Lord Longford recalls his former colleague — a 'do it now' man
From Shore to Shore The Final Years, The Diaries of Earl Mountbatten of Burma 1953-1979 Edited by Philip Ziegler (Collins, £18.00) Frank Longford PHILIP Ziegler, editor of these diaries and also of the fine official biography of Mountbatten, did not find it easy to like Mountbatten, whom he never knew. He found it necessary to pin up a notice in front of his desk to remind him that "in spite of everything, Mountbatten was a great man".
Knowing Mountbatten a little, I am ready to endorse that verdict while recognizing that he had a vanity surpassing that which is found not infrequently among great men. I think of him as one of the most helpful men I have
ever met. For a few months in 1951 (mirabile dictu) I was First Lord of the Admiralty. Mountbatten, formerly Supreme Commander in the Far East and Viceroy of India, was working his way back in the relatively humble role of Fourth Sea Lord.
I published a book of memoirs soon afterwards without much reference to him. lie wrote to me to tell me that he wished that he had known more about me earlier. "I could have been more helpful."
Many years later my wife wrote a book about The Royal House of Windsor. Mountbatten gave her all the assistance in his power. When she sent him her manuscript he was off on one of his endless world tours. He used to send her back a chapter, carefully annotated, from his various stopping places.
His love of life was perhaps his most endearing characteristic. Half of these diaries were written after he passed into official retirement, but he remained as buoyant as ever and as interested in the world around him. At the end of 1976, ten years after he had retired and long after he had lost his wife, he was able to write "It is wonderful to have such a delightful family and all ten of my grandchildren are absolutely enchanting. I am indeed a very lucky person. . ." We are not likely to look upon his like again. He was royal and not royal. I cannot suppose that he would have reached the top so young without his royal connections. Again, without them it is difficult to think that he would have impressed so devastatingly the peoples of Asia and Africa. We all know of his friendship with Nehru. Until 1 read these diaries. I had not realised how widely his charm operated.

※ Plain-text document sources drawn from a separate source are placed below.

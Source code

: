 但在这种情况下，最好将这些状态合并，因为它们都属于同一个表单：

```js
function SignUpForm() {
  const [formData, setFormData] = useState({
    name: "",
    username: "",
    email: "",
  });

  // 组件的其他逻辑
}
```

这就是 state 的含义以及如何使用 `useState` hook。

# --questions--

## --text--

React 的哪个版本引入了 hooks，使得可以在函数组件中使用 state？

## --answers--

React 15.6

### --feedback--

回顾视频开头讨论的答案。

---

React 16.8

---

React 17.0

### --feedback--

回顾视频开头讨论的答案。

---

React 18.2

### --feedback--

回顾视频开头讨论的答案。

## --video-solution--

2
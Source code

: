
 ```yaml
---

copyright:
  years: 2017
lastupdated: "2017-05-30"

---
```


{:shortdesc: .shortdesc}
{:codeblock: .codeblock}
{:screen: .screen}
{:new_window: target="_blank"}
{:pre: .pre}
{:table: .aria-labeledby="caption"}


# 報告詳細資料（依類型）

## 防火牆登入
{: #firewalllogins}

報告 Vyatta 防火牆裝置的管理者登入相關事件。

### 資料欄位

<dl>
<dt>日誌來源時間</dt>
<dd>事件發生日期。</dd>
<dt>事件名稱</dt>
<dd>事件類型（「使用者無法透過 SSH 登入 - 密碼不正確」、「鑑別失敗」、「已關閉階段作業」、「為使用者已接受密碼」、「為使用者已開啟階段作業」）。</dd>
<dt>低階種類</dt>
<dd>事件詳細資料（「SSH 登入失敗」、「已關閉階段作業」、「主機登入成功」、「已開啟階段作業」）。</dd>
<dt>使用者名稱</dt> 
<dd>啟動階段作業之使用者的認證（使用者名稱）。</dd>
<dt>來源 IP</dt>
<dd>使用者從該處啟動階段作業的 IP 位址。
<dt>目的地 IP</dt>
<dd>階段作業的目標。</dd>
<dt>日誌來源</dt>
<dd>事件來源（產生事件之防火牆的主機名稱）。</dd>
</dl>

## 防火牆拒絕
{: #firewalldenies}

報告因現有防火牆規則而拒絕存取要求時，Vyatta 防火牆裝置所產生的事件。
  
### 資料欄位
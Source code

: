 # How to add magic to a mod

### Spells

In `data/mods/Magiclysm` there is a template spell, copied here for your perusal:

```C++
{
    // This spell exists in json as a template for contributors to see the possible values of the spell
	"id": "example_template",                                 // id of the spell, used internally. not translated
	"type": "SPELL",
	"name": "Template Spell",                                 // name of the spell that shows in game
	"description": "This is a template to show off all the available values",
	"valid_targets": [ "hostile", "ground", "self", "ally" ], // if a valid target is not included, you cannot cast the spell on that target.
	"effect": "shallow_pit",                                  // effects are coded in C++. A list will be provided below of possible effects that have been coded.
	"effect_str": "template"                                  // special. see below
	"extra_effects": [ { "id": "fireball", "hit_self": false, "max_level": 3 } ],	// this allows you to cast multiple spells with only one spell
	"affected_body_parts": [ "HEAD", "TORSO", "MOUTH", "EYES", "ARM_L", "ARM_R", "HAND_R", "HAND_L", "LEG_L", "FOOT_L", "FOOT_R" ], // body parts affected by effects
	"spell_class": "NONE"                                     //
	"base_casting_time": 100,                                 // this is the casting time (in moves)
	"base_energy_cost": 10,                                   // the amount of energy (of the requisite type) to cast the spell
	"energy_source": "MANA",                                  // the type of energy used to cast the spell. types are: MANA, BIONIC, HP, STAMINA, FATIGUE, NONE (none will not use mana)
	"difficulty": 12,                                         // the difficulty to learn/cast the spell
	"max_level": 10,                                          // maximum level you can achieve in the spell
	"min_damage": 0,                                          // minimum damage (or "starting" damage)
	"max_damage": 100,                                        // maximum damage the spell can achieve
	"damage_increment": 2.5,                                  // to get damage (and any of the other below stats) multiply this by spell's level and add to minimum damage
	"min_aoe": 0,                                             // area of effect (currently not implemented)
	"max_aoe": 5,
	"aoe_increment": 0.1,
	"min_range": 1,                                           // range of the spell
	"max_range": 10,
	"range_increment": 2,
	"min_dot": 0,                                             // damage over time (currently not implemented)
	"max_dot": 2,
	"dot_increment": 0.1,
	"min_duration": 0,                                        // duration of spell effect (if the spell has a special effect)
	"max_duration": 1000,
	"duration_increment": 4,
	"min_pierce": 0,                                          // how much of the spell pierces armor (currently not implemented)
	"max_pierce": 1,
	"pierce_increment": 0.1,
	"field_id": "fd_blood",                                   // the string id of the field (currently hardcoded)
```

Take this entry for example: October 13, 1964. "We were conducted into the presence; a smile lit up Nkrumah's face and he embraced me very warmly, saying My dear, dear friend. After some exchange of courtesies, he suggested to the others that they might go along to the breakfast room and meet his wife. After they had gone, he said. "Now we are quite alone and can really talk."
There is something almost
poignant, though very understandable, in his desire to stand well with the Queen, (whom he usually refers to as Lilibet) and Prince Philip. He becomes excited in the diary by any sign of approval from that quarter. He never, in my recollection, spoke in the House of Lords. On one occasion we were told he was going to do so, but later (I was Leader of the House at the time) I was given to understand that he thought that the Queen might not think it appropriate.
His own personal qualities, owing nothing to his privileged position, would have taken him to the top in any case. He was, if anyone ever was, a "do it now" man. 1 remember when I was First Lord of the Admiralty discussing some complicated question with him for an hour or Sc). He promised a memorandum in due course; he dictated one and brought it back within three minutes.
I would not attribute to him any exceptional qualities of judgement, but his vision of world peace took a most practical form. Nothing became him better than his indomitable work for the United World Colleges in his latter years. These diaries do not throw any particular new light on policies, but they vividly bring before us once again one of the most remarkable men of our time.